Conservative Senators Purport New Fairness Doctrine

With the clock running down on President Bush’s final term, Senate Republicans are finding themselves with precious little time to push through his remaining judicial nominees. In a last ditch effort to rouse the public to their side, several GOP Senators, along with some choice conservative academics, held a press conference yesterday to accuse their Democratic colleagues of treating the president’s pending nominees unfairly. Lucky for Senate Democrats, the facts are on their side.

At the press conference, much was made, particularly by Senate Minority Leader Mitch McConnell (R-KY) and Senate Judiciary Committee Ranking Member Arlen Specter (R-PA), of end of term confirmation averages -- 15 circuit court judges were confirmed in the last year of President Clinton’s final term, while only 10 Bush judges have made it through the Senate. But that is like arguing that because your sibling received six birthday presents last year, you automatically deserve seven. Hey, it’s only fair!

What the esteemed senators from Pennsylvania and Kentucky (and for that matter North Carolina) forgot to mention was that no matter how many judges were confirmed during the last year of President Clinton’s final term, vacancy rates on the federal judiciary are currently at historic lows. When President Clinton left office, there were 26 circuit court vacancies. Currently, there are only nine. Besides, President Bush has received some pretty big gifts this past term -- Chief Justice John Roberts and Associate Justice Samuel Alito anyone?

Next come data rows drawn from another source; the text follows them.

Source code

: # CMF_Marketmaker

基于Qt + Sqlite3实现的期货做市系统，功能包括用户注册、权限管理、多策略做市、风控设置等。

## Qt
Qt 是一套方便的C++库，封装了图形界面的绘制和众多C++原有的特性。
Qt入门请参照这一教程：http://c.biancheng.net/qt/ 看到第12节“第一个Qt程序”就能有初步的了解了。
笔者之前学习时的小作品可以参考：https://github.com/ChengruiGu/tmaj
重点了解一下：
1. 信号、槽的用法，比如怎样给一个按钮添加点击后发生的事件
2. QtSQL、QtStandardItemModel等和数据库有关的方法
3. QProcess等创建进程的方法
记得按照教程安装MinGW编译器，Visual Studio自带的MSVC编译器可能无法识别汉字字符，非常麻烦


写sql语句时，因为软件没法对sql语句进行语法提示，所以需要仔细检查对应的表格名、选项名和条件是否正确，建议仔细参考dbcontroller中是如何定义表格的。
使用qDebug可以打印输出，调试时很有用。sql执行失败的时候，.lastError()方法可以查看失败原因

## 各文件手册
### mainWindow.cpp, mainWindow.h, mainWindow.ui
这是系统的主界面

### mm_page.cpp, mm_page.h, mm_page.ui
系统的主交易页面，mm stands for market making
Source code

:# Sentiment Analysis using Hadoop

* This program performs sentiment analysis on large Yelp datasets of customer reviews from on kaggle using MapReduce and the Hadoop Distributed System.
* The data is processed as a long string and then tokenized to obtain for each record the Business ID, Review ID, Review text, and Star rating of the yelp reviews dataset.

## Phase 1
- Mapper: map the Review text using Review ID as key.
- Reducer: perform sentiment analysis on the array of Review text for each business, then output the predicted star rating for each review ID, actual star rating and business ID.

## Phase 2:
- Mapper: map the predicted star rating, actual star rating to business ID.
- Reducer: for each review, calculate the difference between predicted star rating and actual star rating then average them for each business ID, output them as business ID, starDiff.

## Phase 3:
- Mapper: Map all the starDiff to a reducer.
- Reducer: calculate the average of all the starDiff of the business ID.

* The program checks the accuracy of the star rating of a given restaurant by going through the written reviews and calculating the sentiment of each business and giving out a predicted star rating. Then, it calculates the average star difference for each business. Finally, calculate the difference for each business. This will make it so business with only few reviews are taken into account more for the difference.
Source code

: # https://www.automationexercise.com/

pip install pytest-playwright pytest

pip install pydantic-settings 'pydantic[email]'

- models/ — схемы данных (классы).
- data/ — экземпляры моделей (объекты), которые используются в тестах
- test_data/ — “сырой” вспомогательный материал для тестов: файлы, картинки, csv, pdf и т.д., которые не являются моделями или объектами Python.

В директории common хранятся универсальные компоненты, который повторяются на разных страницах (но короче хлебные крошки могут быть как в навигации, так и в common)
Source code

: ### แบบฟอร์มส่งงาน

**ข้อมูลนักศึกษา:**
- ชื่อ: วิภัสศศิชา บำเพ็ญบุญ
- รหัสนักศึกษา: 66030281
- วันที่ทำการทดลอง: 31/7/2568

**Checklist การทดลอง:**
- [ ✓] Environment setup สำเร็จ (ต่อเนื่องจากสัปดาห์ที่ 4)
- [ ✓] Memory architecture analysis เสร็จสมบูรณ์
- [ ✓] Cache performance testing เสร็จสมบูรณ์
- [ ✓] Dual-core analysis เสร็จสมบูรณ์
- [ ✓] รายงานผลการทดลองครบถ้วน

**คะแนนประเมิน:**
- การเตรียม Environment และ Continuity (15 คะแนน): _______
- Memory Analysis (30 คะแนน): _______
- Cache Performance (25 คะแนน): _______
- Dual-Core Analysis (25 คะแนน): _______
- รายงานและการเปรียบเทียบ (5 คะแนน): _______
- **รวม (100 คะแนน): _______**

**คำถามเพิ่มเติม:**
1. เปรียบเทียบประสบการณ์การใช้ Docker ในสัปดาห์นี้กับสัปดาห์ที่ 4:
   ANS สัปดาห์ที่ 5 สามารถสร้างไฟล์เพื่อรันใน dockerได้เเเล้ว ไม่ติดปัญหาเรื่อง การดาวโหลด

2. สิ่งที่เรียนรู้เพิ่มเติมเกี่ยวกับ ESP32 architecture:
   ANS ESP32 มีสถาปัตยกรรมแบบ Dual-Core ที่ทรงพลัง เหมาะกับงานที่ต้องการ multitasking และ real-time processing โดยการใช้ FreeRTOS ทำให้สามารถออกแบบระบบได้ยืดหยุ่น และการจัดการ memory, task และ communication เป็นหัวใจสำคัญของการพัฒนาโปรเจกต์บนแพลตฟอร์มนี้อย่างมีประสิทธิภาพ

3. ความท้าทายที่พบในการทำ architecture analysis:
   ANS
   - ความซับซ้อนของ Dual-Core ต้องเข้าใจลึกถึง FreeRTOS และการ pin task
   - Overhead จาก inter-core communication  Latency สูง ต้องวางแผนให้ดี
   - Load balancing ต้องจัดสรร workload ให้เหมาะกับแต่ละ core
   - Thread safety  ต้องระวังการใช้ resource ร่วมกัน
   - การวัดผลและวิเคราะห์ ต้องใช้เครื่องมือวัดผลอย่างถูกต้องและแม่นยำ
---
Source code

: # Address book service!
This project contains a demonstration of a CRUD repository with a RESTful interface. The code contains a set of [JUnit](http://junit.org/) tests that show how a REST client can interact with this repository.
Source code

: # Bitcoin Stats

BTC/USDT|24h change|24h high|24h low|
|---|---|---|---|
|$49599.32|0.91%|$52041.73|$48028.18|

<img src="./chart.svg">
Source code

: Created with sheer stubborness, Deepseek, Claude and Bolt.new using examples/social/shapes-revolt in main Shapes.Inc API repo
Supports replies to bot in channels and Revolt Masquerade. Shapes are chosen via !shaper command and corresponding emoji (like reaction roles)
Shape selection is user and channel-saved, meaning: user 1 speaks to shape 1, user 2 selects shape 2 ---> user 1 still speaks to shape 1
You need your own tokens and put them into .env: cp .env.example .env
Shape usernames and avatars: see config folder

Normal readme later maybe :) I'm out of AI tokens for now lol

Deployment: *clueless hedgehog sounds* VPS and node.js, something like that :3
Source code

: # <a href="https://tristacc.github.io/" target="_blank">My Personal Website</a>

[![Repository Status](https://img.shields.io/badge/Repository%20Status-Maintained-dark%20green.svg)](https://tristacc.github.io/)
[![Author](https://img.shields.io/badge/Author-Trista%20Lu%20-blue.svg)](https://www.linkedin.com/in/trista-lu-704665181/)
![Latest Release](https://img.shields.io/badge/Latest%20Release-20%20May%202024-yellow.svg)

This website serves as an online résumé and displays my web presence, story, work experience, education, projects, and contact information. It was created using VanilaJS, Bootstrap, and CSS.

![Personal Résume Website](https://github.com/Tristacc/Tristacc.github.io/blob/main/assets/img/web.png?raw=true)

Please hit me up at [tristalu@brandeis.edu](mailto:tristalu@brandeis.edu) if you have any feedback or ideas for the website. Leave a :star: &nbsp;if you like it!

Speakers at yesterday’s event made several other general statements about fairness, ranging from the need to move on consensus nominees to the attention that must be paid to a nominee’s qualifications. But all of these arguments add up to mere distractions from, and in some cases distortions of, the truth. It is easy for a Republican president to receive “consensus” support from a nominee’s home-state senators when both of those senators happen to also be Republican (think North Carolina nominee Robert Conrad). And the president’s nominees are not chosen for their qualifications as much as their ultra-conservative ideology (for proof, see GOP outrage at the nomination of Judge Helene White).

Yesterday’s press conference was nothing more than the usual empty conservative rhetoric on judges. Maybe instead of focusing on the “fair” treatment of President Bush’s nominees, Senators McConnell, Specter and Dole (R-NC) should be concerned about how fairly these nominees will treat the American people, who rely on the courts as the final arbiter and avenue of last resort.